Namen haben einen Handelswert erlangt und werden folgerichtig auf zahlreichen ,,grauen`` Märkten gehandelt. Um im oben verwendeten Beispiel zu bleiben: pizza.com ist längst vergeben - und auf www.pizza.com meldet sich ein Händler mit dem Angebot, diese domain zu verkaufen. Domain grabbing heißt dieser Sport im jargon der Netze. Er kam in Mode, als NSI im Herbst 1995 begann, Geld für die Registrierung zu verlangen und im gleichen Zuge alle Beschränkungen fallen ließ, die bis dahin die Zahl der domains pro Person begrenzten. Unter Gesichtspunkten des marketing vielversprechende Namen werden seitdem von etlichen domain grabbers gehortet.
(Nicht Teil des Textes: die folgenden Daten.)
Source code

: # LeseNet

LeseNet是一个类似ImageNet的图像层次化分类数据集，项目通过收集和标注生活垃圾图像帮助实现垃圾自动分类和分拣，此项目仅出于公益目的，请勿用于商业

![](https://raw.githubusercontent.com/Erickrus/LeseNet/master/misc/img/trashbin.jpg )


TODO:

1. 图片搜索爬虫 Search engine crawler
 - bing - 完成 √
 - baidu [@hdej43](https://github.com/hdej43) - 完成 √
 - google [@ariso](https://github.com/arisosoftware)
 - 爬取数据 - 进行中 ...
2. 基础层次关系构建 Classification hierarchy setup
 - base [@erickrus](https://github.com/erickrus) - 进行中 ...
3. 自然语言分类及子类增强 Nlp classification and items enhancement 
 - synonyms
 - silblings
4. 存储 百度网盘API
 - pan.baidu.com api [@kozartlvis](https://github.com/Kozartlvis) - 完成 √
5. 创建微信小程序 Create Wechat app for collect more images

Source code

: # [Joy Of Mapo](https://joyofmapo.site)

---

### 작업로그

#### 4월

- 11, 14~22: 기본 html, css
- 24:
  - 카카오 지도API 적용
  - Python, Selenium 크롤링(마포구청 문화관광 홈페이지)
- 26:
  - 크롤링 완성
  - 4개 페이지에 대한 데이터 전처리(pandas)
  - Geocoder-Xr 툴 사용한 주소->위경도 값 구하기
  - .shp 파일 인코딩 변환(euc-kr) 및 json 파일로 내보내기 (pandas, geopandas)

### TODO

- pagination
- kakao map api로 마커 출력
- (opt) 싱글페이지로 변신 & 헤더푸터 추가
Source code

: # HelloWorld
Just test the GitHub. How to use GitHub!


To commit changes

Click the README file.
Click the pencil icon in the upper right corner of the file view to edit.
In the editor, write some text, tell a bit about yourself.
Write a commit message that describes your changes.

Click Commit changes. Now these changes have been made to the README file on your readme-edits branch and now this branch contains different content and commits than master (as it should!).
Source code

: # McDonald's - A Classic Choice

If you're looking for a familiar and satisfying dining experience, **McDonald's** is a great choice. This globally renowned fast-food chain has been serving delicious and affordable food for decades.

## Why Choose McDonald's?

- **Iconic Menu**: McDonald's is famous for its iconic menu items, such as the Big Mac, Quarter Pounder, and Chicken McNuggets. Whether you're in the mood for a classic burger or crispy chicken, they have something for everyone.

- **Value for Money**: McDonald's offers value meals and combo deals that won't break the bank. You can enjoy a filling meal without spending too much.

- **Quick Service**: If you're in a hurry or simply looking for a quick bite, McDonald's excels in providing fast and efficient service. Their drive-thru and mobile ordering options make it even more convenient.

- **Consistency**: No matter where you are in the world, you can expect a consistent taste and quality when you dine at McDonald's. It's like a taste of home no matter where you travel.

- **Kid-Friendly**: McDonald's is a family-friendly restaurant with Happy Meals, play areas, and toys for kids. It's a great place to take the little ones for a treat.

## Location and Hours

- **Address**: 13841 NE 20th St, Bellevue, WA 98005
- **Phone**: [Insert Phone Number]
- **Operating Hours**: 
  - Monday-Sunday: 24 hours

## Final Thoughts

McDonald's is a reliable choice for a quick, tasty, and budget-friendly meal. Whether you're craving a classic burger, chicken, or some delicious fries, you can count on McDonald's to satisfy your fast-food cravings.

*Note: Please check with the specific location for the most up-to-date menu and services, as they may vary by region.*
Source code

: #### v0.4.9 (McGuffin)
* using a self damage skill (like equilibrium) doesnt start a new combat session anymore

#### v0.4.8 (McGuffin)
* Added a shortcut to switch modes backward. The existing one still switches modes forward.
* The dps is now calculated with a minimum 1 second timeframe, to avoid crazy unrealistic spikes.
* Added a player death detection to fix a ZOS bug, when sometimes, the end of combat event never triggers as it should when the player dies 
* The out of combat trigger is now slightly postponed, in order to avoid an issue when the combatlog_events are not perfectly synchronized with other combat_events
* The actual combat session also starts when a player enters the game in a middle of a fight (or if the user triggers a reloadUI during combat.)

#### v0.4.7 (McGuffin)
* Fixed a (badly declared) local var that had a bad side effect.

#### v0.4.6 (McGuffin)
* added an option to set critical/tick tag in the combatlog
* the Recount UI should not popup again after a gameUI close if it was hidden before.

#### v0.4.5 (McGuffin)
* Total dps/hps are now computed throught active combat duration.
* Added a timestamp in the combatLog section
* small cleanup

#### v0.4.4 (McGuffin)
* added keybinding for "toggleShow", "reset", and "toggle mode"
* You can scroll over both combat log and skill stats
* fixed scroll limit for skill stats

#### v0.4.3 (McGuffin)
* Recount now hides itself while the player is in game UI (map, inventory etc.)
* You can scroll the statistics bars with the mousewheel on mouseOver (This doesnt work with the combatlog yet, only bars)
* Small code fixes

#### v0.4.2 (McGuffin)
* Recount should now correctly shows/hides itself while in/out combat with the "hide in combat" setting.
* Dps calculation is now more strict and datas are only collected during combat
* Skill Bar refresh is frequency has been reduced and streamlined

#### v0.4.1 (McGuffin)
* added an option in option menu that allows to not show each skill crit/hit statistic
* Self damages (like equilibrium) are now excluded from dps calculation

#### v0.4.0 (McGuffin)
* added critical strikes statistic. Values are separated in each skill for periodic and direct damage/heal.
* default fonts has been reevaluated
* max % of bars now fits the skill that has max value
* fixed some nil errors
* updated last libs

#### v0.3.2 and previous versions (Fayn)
Beliebt ist auch, domains unter berühmten trademarks wie coke.com zu registrieren (hijacking) und sie dann für teures Geld an den ,,rechtmäßigen`` Eigentümer abzutreten. Beides sind Folgeerscheinungen des demographischen Wandels im Netz: Die kommerziellen Nutzer machen heute, jedenfalls in den USA, den größten Teil der Netzbevölkerung aus. Den domain names ist so eine vorher unbekannte Bedeutung zugewachsen: Im Lichte des Kommerzes wurde sichtbar, daß das ursprüngliche Konzept des DNS, in dessen Rahmen die Namen als arbiträr angesehen wurden, nicht aufging - und zwar von Anfang an. Tatsächlich war und ist es ja keineswegs zufällig, daß mit.edu die domain des Massachusetts Institute of Technology ist.
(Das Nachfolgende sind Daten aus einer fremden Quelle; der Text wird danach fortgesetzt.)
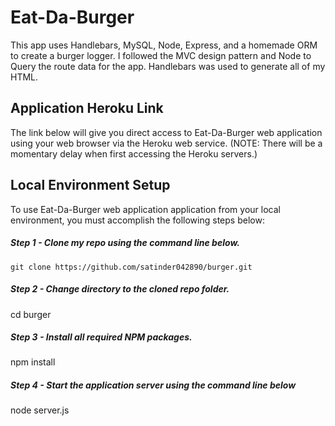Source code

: # Eat-Da-Burger

This app uses Handlebars, MySQL, Node, Express, and a homemade ORM to create a burger logger. I followed the MVC design pattern and Node to Query the route data for the app. Handlebars was used to generate all of my HTML.

## Application Heroku Link

The link below will give you direct access to Eat-Da-Burger web application using your web browser via the Heroku web service. (NOTE: There will be a momentary delay when first accessing the Heroku servers.)

## Local Environment Setup
To use Eat-Da-Burger web application application from your local environment, you must accomplish the following steps below:

##### Step 1 - Clone my repo using the command line below.
`
git clone https://github.com/satinder042890/burger.git
`

##### Step 2 - Change directory to the cloned repo folder.

cd burger

##### Step 3 - Install all required NPM packages.

npm install

##### Step 4 - Start the application server using the command line below

node server.js
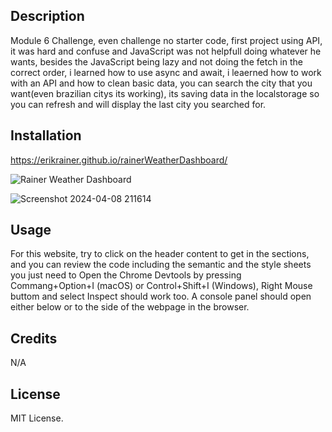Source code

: ## Description

Module 6 Challenge, even challenge no starter code, first project using API, it was hard and confuse and JavaScript was not helpfull doing whatever he wants, besides the JavaScript being lazy and not doing the fetch in the correct order, i learned how to use async and await, i leaerned how to work with an API and how to clean basic data, you can search the city that you want(even brazilian citys its working), its saving data in the localstorage so you can refresh and will display the last city you searched for.

## Installation

https://erikrainer.github.io/rainerWeatherDashboard/

![Rainer Weather Dashboard](https://github.com/Erikrainer/rainerWeatherDashboard/assets/160955635/404417c7-6715-4186-9430-5286b6929d5b)

![Screenshot 2024-04-08 211614](https://github.com/Erikrainer/rainerWeatherDashboard/assets/160955635/c22d4874-1bdb-4538-aac1-1633a1c2a1e9)


## Usage

For this website, try to click on the header content to get in the sections, and you can review the code including the semantic and the style sheets you just need to Open the Chrome Devtools by pressing Commang+Option+I (macOS) or Control+Shift+I (Windows), Right Mouse buttom and select Inspect should work too. A console panel should open either below or to the side of the webpage in the browser.

## Credits

N/A

## License

MIT License.
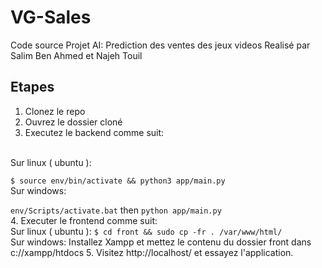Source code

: # VG-Sales

Code source Projet AI: Prediction des ventes des jeux videos
Realisé par Salim Ben Ahmed et Najeh Touil

## Etapes

1. Clonez le repo
2. Ouvrez le dossier cloné
3. Executez le backend comme suit: 
<br />
Sur linux ( ubuntu ): 

`$ source env/bin/activate && python3 app/main.py`
<br />
Sur windows: 
<br />

`env/Scripts/activate.bat` then
`python app/main.py`
<br />
4. Executer le frontend comme suit:
<br />
Sur linux ( ubuntu ): `$ cd front && sudo cp -fr . /var/www/html/`
<br />
Sur windows: Installez Xampp et mettez le contenu du dossier front dans c://xampp/htdocs
5. Visitez http://localhost/ et essayez l'application.

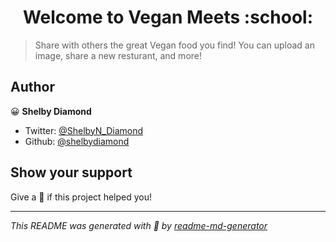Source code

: <h1 align="center">Welcome to Vegan Meets :school:</h1>
<!-- <p>
  <a href="https://twitter.com/ShelbyN_Diamond">
    <img alt="Twitter: ShelbyN_Diamond" src="https://img.shields.io/twitter/follow/ShelbyN_Diamond.svg?style=social" target="_blank" />
  </a>
</p> -->

> Share with others the great Vegan food you find! You can upload an image, share a new resturant, and more!



## Author

:grinning: **Shelby Diamond**

- Twitter: [@ShelbyN_Diamond](https://twitter.com/ShelbyN_Diamond)
- Github: [@shelbydiamond](https://github.com/shelbydiamond)

## Show your support

Give a :star2: if this project helped you!

---

_This README was generated with :sparkling_heart: by [readme-md-generator](https://github.com/kefranabg/readme-md-generator)_
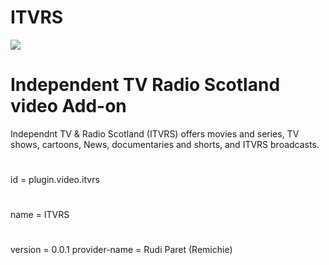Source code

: # ITVRS

![](https://github.com/remichie/repo-plugins/blob/leia/plugin.video.itvrs/resources/icon.png)

# Independent TV Radio Scotland video Add-on
Independnt TV & Radio Scotland (ITVRS) offers movies and series, TV shows, cartoons, News, documentaries and shorts, and ITVRS broadcasts.
#
id = plugin.video.itvrs
#
name = ITVRS
#
version = 0.0.1
provider-name = Rudi Paret (Remichie)
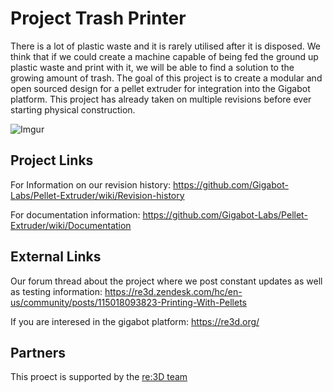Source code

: # Project Trash Printer
There is a lot of plastic waste and it is rarely utilised after it is disposed. We think that if we could create a machine capable of being fed the ground up plastic waste and print with it, we will be able to find a solution to the growing amount of trash. The goal of this project is to create a modular and open sourced design for a pellet extruder for integration into the Gigabot platform. This project has already taken on multiple revisions before ever starting physical construction.

![Imgur](http://i.imgur.com/fS8b5e9.png)

## Project Links

For Information on our revision history: <https://github.com/Gigabot-Labs/Pellet-Extruder/wiki/Revision-history>

For documentation information: <https://github.com/Gigabot-Labs/Pellet-Extruder/wiki/Documentation>

## External Links

Our forum thread about the project where we post constant updates as well as testing information: <https://re3d.zendesk.com/hc/en-us/community/posts/115018093823-Printing-With-Pellets>

If you are interesed in the gigabot platform: <https://re3d.org/>

## Partners

This proect is supported by the [re:3D team](https://re3d.org/about/)
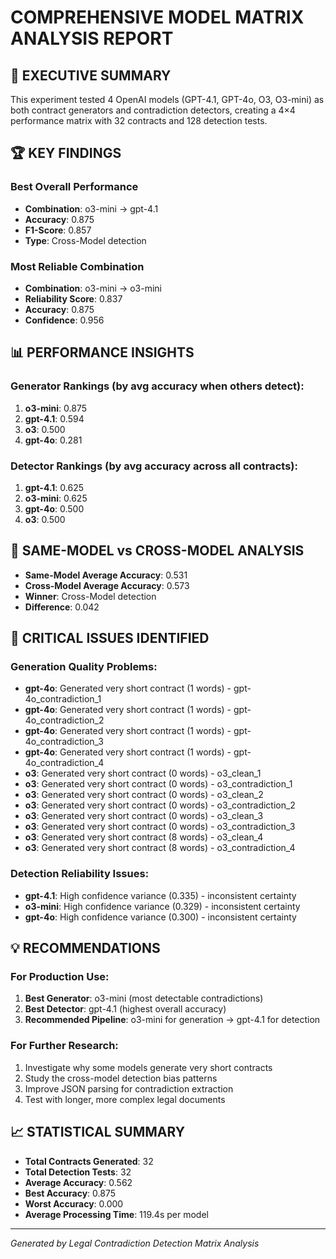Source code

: 
# COMPREHENSIVE MODEL MATRIX ANALYSIS REPORT

## 🎯 EXECUTIVE SUMMARY

This experiment tested 4 OpenAI models (GPT-4.1, GPT-4o, O3, O3-mini) as both contract generators and contradiction detectors, creating a 4×4 performance matrix with 32 contracts and 128 detection tests.

## 🏆 KEY FINDINGS

### Best Overall Performance
- **Combination**: o3-mini → gpt-4.1
- **Accuracy**: 0.875
- **F1-Score**: 0.857
- **Type**: Cross-Model detection

### Most Reliable Combination
- **Combination**: o3-mini → o3-mini
- **Reliability Score**: 0.837
- **Accuracy**: 0.875
- **Confidence**: 0.956

## 📊 PERFORMANCE INSIGHTS

### Generator Rankings (by avg accuracy when others detect):
1. **o3-mini**: 0.875
2. **gpt-4.1**: 0.594
3. **o3**: 0.500
4. **gpt-4o**: 0.281

### Detector Rankings (by avg accuracy across all contracts):
1. **gpt-4.1**: 0.625
2. **o3-mini**: 0.625
3. **gpt-4o**: 0.500
4. **o3**: 0.500

## 🔄 SAME-MODEL vs CROSS-MODEL ANALYSIS

- **Same-Model Average Accuracy**: 0.531
- **Cross-Model Average Accuracy**: 0.573
- **Winner**: Cross-Model detection
- **Difference**: 0.042

## 🚨 CRITICAL ISSUES IDENTIFIED

### Generation Quality Problems:
- **gpt-4o**: Generated very short contract (1 words) - gpt-4o_contradiction_1
- **gpt-4o**: Generated very short contract (1 words) - gpt-4o_contradiction_2
- **gpt-4o**: Generated very short contract (1 words) - gpt-4o_contradiction_3
- **gpt-4o**: Generated very short contract (1 words) - gpt-4o_contradiction_4
- **o3**: Generated very short contract (0 words) - o3_clean_1
- **o3**: Generated very short contract (0 words) - o3_contradiction_1
- **o3**: Generated very short contract (0 words) - o3_clean_2
- **o3**: Generated very short contract (0 words) - o3_contradiction_2
- **o3**: Generated very short contract (0 words) - o3_clean_3
- **o3**: Generated very short contract (0 words) - o3_contradiction_3
- **o3**: Generated very short contract (8 words) - o3_clean_4
- **o3**: Generated very short contract (8 words) - o3_contradiction_4

### Detection Reliability Issues:
- **gpt-4.1**: High confidence variance (0.335) - inconsistent certainty
- **o3-mini**: High confidence variance (0.329) - inconsistent certainty
- **gpt-4o**: High confidence variance (0.300) - inconsistent certainty

## 💡 RECOMMENDATIONS

### For Production Use:
1. **Best Generator**: o3-mini (most detectable contradictions)
2. **Best Detector**: gpt-4.1 (highest overall accuracy)
3. **Recommended Pipeline**: o3-mini for generation → gpt-4.1 for detection

### For Further Research:
1. Investigate why some models generate very short contracts
2. Study the cross-model detection bias patterns
3. Improve JSON parsing for contradiction extraction
4. Test with longer, more complex legal documents

## 📈 STATISTICAL SUMMARY

- **Total Contracts Generated**: 32
- **Total Detection Tests**: 32
- **Average Accuracy**: 0.562
- **Best Accuracy**: 0.875
- **Worst Accuracy**: 0.000
- **Average Processing Time**: 119.4s per model

---
*Generated by Legal Contradiction Detection Matrix Analysis*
Im März 1993 übernahm Network Solutions Incorporated (NSI) durch ein cooperative agreement mit der National Science Foundation (NSF) der USA das InterNIC und damit das management der TLDs und der SLDs innerhalb der generischen TLDs wie .com und .org (vgl. Bradner et al. [1996]). NSI betreibt einen der neun weltweiten root servers. Die NSF hatte 1991 die Finanzierung der Registratur für den nicht-militärischen Teil des Internet übernommen, als das US-Verteidigungsministerium seine Unterstützung aufgab. Damals war die education domain .edu die am schnellsten wachsende, und so erschien dieser Transfer nur logisch (vgl. dazu und zur Situation 1994 The National Science Foundation Workshop on Name Registration For The ,,.COM`` Domain [1994]).
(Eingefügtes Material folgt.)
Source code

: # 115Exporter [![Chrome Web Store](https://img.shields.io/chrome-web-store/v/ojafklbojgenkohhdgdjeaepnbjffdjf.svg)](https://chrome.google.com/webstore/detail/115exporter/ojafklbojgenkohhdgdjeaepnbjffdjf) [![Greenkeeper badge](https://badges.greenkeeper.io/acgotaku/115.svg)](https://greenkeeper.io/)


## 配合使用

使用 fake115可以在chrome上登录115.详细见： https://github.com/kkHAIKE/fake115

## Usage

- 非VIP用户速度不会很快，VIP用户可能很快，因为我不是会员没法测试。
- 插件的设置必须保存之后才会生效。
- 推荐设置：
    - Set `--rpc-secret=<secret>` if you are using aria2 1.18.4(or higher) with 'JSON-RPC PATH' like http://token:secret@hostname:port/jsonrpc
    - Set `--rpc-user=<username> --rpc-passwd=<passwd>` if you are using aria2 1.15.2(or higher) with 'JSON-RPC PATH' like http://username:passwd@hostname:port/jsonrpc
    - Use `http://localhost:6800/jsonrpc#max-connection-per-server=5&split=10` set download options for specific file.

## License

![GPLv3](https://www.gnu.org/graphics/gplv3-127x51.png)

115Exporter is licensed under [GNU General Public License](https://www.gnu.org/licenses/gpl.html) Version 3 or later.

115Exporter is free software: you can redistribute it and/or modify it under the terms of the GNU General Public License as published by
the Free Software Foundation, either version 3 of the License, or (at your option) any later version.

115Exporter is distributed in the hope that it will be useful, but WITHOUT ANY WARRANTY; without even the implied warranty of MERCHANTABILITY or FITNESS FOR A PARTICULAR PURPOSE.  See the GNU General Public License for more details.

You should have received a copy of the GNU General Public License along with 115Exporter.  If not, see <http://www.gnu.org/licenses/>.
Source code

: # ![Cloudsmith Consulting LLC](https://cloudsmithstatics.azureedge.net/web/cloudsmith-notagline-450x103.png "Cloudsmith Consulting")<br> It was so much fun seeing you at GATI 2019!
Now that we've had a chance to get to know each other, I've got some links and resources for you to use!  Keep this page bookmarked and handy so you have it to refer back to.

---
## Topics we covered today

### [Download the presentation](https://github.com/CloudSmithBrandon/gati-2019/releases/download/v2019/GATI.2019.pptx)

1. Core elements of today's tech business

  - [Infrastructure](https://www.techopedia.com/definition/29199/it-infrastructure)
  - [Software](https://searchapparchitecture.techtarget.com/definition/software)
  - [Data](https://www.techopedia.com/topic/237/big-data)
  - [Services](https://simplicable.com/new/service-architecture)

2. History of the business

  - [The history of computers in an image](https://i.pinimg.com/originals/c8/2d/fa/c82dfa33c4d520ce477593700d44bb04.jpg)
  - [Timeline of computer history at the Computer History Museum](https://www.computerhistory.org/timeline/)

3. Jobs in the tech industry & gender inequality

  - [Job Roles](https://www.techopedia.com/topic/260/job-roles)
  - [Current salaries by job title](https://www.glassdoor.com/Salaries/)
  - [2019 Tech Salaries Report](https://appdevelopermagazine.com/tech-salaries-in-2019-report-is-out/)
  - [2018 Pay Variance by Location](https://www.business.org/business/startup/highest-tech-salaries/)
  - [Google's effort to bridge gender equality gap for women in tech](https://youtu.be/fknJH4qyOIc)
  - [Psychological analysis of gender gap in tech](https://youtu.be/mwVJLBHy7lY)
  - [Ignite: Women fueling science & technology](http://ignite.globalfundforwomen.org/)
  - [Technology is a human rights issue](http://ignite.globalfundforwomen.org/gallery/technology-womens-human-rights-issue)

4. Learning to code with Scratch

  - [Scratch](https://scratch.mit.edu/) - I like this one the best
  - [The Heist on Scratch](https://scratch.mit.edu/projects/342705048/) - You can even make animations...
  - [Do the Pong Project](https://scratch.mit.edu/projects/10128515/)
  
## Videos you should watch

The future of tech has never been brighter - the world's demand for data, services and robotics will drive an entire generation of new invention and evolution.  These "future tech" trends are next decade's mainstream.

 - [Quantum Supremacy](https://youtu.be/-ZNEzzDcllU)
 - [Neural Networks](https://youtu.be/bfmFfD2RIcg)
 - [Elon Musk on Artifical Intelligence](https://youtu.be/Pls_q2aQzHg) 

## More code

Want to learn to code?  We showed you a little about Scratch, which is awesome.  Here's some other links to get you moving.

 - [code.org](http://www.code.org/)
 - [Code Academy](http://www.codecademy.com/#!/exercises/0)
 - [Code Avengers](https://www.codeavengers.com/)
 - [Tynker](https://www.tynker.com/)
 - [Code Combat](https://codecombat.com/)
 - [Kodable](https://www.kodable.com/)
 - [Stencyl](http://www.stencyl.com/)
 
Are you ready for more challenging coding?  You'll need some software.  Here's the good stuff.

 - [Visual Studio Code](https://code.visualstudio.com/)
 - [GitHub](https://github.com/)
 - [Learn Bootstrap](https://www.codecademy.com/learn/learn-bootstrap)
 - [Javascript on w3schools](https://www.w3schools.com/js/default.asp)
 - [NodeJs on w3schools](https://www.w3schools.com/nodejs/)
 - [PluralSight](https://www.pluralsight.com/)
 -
Die Registrierung war bis zum September 1995 kostenlos. Zu diesem Zeitpunkt begann NSI auf Verlangen von NSF, pro Jahr und domain 50 US-Dollar zu berechnen. Dies war eine Reaktion auf das anhaltende exponentielle Wachstum des Internet und die damit einhergehende explodierende Nachfrage nach second level domains (SLDs) unterhalb der internationalen TLDs, allen voran .com. NSF sah sich nicht länger in der Lage, den notwendigerweise wachsenden Apparat InterNIC zu finanzieren. Folgt man der Bewertung von Bradner et al. [1996], so war dies eine Art Notfallreaktion auf eine aktute Finanzkrise:
The NSF decision to require NSI to impose fees for registration of 2nd level domain names within the International Top-Level Domains (iTLDs) was an emergency 'patch' to a financial crisis in domain name registration services. It was decidedly not an articulation of long-term policy or approval of the status quo.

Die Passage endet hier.